Please also download the pre-trained Word2vec model available at: http://bio2vec.net/data/pubmed_model/ and save it in the same folder where you saved OPA2Vec source code. More details on what this model means will be discussed later.

## Dependencies

Now that all needed files are downloaded, we need to prepare the environment to run OPA2Vec. OPA2Vec is implemented in 3 different programming languages python, groovy and perl. The versions we use for each language are the following: 
- python 2.7.5
- groovy 2.4.10 JVM:1.8.0_121
- perl: v5.16.3

OPA2Vec also uses the gensim python library which requires scipy and numpy.
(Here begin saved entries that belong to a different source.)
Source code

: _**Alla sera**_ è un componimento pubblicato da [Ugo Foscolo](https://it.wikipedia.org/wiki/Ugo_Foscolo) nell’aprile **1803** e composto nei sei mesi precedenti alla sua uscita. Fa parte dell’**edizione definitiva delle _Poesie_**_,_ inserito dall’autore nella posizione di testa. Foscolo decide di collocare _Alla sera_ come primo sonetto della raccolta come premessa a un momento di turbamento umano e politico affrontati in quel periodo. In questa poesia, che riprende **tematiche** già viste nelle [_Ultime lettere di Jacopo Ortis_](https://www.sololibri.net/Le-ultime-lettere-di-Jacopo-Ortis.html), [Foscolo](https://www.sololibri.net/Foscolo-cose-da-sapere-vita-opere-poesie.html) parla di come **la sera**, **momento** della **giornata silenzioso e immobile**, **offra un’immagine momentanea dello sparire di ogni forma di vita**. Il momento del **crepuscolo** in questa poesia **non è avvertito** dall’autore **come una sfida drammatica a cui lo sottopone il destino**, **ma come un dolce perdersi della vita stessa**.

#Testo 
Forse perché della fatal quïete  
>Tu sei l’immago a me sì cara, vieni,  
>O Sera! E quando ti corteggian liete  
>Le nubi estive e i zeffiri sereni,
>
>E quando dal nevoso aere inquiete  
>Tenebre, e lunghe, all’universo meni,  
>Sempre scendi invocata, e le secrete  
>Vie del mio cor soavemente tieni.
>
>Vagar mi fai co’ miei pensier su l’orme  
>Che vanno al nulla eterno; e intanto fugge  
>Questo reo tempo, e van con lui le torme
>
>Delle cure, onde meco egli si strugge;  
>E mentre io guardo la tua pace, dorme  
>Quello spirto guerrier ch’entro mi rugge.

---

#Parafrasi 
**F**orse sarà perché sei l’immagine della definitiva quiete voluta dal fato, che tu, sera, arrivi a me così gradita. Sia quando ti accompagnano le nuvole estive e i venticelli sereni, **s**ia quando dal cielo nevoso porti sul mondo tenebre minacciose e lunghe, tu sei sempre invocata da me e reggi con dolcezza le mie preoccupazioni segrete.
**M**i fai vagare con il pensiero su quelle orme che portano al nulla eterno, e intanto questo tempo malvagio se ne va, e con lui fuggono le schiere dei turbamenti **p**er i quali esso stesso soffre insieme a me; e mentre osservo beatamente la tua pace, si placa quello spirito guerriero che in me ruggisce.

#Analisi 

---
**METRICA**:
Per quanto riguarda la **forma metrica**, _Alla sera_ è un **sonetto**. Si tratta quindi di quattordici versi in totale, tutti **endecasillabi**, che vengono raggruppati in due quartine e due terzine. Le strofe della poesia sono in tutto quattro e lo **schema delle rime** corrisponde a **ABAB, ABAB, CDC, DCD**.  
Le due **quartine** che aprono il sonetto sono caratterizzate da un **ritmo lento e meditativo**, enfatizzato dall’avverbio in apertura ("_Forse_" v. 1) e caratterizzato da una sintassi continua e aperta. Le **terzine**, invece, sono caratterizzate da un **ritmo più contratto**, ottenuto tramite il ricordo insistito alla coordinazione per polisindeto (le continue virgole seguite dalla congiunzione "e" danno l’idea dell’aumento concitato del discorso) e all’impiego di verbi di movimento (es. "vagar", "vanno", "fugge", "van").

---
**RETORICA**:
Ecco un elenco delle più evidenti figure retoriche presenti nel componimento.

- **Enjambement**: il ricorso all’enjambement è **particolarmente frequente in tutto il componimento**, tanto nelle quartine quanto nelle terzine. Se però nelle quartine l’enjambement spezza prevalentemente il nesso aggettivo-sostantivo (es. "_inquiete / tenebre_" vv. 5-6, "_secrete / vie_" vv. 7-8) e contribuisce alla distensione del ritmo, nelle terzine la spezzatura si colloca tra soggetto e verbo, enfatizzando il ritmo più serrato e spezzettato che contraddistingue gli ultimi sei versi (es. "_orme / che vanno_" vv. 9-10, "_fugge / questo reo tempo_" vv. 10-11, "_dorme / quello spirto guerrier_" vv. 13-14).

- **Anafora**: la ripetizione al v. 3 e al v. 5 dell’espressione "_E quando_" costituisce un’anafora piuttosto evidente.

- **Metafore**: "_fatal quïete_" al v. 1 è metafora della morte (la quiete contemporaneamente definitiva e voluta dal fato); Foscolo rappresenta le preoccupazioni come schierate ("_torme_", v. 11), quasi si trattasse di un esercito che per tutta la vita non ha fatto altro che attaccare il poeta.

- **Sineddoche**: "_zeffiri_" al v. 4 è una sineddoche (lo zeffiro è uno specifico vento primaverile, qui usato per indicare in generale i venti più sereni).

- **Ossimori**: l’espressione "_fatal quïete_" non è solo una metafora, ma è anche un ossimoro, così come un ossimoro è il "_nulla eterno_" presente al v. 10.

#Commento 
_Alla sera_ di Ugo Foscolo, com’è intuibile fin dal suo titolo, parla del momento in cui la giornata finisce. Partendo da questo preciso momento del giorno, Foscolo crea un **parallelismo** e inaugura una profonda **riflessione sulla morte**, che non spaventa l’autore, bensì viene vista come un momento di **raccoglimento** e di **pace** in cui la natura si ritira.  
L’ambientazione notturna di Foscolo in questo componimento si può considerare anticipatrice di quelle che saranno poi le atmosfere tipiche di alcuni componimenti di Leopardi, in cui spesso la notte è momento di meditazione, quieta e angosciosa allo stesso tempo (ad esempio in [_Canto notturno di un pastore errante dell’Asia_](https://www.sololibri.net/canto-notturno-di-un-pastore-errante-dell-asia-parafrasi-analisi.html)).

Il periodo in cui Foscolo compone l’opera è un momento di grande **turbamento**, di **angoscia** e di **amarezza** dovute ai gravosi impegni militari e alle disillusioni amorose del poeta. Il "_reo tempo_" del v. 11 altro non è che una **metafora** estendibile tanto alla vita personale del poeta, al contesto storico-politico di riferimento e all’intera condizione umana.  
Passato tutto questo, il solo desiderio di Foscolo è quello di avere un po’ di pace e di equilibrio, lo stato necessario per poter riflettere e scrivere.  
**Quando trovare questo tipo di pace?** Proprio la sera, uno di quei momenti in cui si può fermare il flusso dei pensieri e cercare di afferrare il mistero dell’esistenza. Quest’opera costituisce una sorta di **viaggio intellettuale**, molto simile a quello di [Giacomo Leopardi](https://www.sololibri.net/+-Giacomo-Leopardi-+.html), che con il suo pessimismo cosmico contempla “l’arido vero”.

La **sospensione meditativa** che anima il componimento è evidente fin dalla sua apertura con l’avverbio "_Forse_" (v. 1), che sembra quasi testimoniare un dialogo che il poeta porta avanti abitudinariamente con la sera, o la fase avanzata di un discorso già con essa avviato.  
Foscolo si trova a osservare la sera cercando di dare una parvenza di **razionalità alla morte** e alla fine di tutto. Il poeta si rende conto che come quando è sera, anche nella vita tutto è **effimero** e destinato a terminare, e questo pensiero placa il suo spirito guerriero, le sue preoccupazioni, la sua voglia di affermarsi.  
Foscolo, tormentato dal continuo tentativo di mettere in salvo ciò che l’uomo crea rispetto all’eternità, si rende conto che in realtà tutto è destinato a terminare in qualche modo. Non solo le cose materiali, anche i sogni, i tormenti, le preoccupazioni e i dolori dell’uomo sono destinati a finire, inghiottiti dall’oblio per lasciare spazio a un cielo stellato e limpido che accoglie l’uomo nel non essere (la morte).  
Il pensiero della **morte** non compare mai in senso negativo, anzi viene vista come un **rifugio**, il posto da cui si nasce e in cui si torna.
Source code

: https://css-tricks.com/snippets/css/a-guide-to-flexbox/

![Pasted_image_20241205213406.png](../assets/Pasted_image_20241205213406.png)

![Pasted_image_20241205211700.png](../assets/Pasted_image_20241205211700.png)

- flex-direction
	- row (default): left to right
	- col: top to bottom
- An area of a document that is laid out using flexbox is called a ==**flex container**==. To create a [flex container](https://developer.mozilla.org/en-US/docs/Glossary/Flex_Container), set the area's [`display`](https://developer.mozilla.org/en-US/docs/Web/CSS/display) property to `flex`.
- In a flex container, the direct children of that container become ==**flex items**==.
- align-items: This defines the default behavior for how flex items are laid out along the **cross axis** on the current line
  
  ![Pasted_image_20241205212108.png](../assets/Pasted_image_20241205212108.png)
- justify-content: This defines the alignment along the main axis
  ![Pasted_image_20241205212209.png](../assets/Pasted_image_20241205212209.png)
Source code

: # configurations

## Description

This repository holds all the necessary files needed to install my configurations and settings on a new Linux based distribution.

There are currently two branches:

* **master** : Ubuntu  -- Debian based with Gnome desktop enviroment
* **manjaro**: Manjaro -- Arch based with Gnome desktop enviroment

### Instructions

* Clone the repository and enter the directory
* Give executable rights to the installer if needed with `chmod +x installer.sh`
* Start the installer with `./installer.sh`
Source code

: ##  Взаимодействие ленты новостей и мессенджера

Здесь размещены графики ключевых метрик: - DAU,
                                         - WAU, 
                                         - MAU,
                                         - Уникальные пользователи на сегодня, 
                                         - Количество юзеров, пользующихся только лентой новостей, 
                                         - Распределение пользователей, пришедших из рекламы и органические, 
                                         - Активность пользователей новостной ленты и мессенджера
Assuming you have numpy and scipy installed, you can install gensim by running the following in your terminal: 

In [None]:
easy_install -U gensim

To process our ontology with groovy and the owl api, some librairies are required. Please run the cell below to download the needed libraries using Grape depency management system. 

In [None]:
import groovy.grape.Grape
Grape.grab(group:"org.semanticweb.elk", module:"elk-owlapi", version:"0.4.2")
Grape.grab(group:"net.sourceforge.owlapi", module:"owlapi-api", version:"4.1.0")
Grape.grab(group:"net.sourceforge.owlapi", module:"owlapi-apibinding", version:"4.1.0")
Grape.grab(group:"net.sourceforge.owlapi", module:"owlapi-impl", version:"4.1.0")
Grape.grab(group:"net.sourceforge.owlapi", module:"owlapi-parsers", version:"4.1.0")
Grape.grab(group:"org.codehaus.gpars", module:"gpars", version:"1.1.0")



## Running OPA2Vec 
Now that our environment is ready, we can go ahead and run OPA2Vec. In the folder where you downloaded OPA2Vec files, open the terminal and run the following command: 

In [None]:
python runOPA2Vec.py go.owl SampleAssociationFile.lst 

This command will run OPA2Vec with the default parameters. The only required input is the ontology owl file and the file with the entity-class associations. If everything goes well, an output file *AllVectorResults.lst* should have been created and should contain the obtained vector representations. 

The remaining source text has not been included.